(Stored dataset items)
┌──

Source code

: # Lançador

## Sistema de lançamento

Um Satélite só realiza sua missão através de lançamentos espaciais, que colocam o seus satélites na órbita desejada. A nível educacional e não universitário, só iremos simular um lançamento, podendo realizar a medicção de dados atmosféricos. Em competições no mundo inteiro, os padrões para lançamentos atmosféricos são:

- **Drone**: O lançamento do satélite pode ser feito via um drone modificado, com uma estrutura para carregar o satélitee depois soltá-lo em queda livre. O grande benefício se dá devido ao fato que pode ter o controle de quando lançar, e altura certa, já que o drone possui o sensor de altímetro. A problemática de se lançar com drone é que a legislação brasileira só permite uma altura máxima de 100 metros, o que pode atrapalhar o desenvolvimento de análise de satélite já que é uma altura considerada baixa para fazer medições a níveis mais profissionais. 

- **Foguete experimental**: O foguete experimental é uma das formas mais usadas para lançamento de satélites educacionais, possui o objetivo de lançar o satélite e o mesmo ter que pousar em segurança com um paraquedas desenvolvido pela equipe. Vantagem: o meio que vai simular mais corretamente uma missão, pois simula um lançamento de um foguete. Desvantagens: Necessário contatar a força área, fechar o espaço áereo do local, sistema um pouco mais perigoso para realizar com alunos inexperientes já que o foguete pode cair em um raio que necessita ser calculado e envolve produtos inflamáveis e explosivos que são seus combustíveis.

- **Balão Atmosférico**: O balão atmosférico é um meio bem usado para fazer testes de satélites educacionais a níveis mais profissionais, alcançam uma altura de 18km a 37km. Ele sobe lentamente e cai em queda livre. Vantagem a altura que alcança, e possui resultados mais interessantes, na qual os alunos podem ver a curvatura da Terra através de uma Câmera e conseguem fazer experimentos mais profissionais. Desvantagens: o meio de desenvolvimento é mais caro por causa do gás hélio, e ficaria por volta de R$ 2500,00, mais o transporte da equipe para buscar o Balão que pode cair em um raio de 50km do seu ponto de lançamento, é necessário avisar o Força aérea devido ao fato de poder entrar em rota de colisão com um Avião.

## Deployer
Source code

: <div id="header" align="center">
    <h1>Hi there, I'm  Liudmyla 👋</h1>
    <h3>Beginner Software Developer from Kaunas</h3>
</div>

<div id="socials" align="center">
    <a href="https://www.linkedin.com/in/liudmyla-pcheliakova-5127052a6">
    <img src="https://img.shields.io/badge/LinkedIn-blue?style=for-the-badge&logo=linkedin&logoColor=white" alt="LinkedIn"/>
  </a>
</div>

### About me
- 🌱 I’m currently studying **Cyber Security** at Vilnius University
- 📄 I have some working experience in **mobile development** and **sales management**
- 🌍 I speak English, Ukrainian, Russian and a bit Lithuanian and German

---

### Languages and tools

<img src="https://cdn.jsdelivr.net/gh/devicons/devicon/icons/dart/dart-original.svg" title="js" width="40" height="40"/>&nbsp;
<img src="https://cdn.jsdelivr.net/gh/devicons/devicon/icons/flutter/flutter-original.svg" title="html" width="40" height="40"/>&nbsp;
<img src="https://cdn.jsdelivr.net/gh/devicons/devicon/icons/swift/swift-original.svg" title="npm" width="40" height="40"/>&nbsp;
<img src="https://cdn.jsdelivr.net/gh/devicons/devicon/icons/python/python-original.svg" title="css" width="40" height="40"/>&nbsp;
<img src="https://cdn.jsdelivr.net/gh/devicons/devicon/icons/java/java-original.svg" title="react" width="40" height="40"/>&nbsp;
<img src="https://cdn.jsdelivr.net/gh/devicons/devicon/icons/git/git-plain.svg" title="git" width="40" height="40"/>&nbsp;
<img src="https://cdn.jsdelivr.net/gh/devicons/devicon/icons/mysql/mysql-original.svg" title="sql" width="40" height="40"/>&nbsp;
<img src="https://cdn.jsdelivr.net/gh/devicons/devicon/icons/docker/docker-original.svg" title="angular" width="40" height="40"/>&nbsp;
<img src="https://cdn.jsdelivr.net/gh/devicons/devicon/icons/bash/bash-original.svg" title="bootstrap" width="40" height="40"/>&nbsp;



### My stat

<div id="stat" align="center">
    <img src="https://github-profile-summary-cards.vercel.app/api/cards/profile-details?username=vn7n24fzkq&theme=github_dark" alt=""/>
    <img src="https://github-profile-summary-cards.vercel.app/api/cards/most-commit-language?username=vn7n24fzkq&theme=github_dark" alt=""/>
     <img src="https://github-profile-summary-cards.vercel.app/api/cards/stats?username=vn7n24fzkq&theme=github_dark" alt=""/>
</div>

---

└──

| INSTRUCTIONS FOR THE TASK |
Lines from the beginning of the data above through the line containing "Um Satélite só" are to be returned exactly, and no others.

| EXPECTED OUTPUT |
Source code

: # Lançador

## Sistema de lançamento

Um Satélite só realiza sua missão através de lançamentos espaciais, que colocam o seus satélites na órbita desejada. A nível educacional e não universitário, só iremos simular um lançamento, podendo realizar a medicção de dados atmosféricos. Em competições no mundo inteiro, os padrões para lançamentos atmosféricos são:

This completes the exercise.